Andy Haldane compared financial forecasts to the famously inaccurate forecast by the BBC weatherman, ahead of the UK’s great storm of 1987, the BBC reports.
He said the profession was “to some degree in crisis” following the 2008-09 crash and the Brexit vote.
The Bank denies claims it gave gloomy forecasts to support the Remain side.
Mr Haldane was speaking to an audience at the Institute for Government in London on Thursday, when he made the comparison between economists and weather forecasters.
He said economic models had been “rather narrow and rather fragile” which were “fine as long as the going was good” but when the world was “tipped upside down” by the 2008-09 crisis, they had failed to cope.
“Turns out, that was a massive oversight,” he said.
“Could we find a way out of the trap? Of course we could. Let’s go back to a different crisis, which is the crisis, not in economic forecasting but in weather forecasting, that resulted from the 1987 storm.
“Remember that? Michael Fish getting up: ‘There’s no hurricane coming but it will be very windy in Spain.’ Very similar to the sort of reports central banks – naming no names – issued pre-crisis, ‘There is no hurricane coming but it might be very windy in the sub-prime sector.’
“Look at how weather forecasting has changed itself in the period since. Actually there has been a dramatic improvement in our capacity to forecast the weather… a revolution in weather forecasting.
“Much more data is being thrown at the problem and that has brought about a transformation.
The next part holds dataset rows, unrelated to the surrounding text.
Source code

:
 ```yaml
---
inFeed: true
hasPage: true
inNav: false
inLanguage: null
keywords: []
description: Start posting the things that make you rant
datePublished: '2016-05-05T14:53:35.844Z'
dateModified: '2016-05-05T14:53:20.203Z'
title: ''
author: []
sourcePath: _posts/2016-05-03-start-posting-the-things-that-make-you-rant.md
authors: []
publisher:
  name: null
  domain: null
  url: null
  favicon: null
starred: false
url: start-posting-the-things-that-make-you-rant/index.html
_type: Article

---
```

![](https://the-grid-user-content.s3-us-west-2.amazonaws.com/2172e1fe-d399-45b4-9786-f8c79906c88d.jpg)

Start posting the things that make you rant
And some of the self same could be true if we move from weather forecasting to economic.”
On being asked whether there had been the economic “hurricane” forecast after the Brexit vote, Mr Haldane quipped: “It’s been very windy in Spain.”
But he told the audience at the Institute for Government: “It’s true, again, fair cop. We had foreseen a sharper slowdown in the economy than has happened, in common with almost every other mainstream macro-forecaster.”
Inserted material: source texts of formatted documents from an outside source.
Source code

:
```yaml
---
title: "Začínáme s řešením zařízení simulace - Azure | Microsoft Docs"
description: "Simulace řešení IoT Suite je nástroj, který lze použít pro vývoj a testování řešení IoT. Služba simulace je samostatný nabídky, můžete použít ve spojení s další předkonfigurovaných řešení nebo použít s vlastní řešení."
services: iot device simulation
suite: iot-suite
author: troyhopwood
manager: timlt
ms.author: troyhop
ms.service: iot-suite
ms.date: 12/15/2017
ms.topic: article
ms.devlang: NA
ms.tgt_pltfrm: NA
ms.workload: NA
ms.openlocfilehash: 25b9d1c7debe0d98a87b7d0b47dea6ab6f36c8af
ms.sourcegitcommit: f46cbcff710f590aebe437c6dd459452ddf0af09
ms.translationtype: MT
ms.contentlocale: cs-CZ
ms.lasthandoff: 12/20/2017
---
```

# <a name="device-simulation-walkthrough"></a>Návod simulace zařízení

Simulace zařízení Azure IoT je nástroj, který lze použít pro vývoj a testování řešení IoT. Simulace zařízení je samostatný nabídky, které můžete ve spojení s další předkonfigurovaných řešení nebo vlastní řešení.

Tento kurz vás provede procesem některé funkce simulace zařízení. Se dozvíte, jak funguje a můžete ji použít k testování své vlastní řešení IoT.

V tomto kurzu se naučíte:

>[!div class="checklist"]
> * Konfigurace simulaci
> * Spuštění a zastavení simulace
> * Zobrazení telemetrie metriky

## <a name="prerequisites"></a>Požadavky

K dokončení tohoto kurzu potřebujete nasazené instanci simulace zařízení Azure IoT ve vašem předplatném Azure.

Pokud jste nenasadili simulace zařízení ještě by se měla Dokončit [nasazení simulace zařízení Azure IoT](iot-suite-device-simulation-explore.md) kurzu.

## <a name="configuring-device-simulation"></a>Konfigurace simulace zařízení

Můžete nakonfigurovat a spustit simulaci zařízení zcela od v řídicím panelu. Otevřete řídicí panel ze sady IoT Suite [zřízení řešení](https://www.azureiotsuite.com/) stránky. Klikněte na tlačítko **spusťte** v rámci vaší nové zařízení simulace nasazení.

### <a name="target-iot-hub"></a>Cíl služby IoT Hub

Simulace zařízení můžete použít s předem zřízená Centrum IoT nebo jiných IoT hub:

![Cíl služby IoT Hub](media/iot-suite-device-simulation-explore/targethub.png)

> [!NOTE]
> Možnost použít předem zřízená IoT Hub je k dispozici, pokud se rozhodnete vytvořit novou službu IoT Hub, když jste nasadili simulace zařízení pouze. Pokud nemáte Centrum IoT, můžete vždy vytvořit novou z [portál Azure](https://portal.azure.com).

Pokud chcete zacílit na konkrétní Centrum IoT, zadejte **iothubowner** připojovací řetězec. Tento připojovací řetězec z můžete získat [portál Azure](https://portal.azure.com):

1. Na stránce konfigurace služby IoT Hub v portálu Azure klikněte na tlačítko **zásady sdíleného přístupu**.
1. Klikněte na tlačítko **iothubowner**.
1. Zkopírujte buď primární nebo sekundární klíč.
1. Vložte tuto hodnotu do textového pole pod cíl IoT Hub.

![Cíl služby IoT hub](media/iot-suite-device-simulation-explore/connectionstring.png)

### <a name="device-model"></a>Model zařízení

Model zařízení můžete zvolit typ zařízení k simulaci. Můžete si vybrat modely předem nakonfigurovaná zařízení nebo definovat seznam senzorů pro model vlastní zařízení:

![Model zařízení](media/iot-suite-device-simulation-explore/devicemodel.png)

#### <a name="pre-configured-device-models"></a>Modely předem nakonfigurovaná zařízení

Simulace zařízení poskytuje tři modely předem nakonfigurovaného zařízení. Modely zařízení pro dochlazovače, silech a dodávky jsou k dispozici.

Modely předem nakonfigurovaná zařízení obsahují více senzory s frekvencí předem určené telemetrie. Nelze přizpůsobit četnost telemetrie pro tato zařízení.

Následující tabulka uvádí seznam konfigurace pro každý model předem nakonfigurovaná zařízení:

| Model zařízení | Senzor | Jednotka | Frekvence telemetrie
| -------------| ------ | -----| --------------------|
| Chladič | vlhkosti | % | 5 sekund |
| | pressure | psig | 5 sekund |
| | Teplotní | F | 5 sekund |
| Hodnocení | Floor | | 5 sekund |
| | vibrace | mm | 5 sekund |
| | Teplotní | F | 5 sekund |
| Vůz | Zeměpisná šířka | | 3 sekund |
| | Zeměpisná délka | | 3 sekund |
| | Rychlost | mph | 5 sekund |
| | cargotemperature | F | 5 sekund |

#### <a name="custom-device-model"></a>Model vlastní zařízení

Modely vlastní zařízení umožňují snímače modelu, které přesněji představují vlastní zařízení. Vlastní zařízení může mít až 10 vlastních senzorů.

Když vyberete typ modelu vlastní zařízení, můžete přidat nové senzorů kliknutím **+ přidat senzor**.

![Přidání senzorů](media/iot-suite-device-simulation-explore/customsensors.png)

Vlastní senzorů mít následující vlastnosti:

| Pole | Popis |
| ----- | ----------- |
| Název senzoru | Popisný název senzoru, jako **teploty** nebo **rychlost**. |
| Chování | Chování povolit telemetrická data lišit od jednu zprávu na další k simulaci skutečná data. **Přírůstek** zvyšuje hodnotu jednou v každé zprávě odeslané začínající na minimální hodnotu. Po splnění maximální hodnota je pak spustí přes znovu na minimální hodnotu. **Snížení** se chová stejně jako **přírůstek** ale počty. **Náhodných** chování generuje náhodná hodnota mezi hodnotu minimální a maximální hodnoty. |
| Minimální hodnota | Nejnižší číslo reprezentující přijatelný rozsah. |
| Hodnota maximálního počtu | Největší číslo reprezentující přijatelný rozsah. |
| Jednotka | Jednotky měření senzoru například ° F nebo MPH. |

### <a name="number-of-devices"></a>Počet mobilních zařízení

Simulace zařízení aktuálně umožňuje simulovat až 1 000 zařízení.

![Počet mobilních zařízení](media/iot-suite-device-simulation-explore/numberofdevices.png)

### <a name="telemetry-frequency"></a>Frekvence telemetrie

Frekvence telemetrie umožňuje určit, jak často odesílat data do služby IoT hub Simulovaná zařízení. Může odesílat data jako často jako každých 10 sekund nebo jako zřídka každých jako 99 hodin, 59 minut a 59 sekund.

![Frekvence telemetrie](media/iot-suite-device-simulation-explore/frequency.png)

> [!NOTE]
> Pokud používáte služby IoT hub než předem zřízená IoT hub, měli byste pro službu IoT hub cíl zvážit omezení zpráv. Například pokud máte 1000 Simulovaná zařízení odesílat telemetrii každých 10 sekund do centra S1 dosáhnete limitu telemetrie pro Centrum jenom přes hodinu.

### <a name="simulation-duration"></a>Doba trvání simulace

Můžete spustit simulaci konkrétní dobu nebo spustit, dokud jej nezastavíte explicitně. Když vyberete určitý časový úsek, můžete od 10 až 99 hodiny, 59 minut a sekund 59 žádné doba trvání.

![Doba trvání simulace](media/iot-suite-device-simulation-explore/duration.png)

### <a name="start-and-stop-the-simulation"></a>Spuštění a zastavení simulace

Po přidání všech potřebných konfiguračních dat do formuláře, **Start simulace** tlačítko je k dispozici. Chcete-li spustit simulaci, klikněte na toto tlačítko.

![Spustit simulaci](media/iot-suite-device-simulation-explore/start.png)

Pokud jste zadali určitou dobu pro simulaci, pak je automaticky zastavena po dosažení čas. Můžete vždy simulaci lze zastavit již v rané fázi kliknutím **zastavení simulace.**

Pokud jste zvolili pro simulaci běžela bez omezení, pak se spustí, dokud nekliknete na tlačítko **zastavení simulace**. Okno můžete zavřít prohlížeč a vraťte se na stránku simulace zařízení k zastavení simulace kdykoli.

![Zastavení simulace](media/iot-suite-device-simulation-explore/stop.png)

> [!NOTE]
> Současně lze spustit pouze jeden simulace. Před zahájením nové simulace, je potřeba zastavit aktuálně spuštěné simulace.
Before the Brexit vote, the Bank of England had warned that leaving the EU would trigger a recession, lead to higher unemployment, a “sharp” fall in the value of the pound and a jump in inflation.
Since the referendum, the UK economy has so far not performed as predicted, with GDP growth at a better-than-expected 0.6 per cent between July and September.
However, the value of the pound has fallen about 17 per cent since Britain voted to leave on 23 June.
Mr Haldane said the latest set of growth figures were a “thoroughly good thing”, putting them down to consumer confidence and the housing market. He said it was “almost as though the referendum had not taken place” and that people’s spending power had not been “materially dented” in 2016.
But he added there were “reasonable grounds” for thinking 2017 might be a “somewhat more difficult year” for the consumer as the fall in the exchange rate began to affect prices. But he said there was “nothing inevitable” about that – it was just a “best guess”.
In 2012, on the 25th anniversary of his infamous broadcast, Mr Fish recalled: “The computer is the thing that did the forecast but… it was unfortunate that the computer lacked a huge amount of data from the area the storm was developing – but of course we didn’t have the mega-computers that we have now.”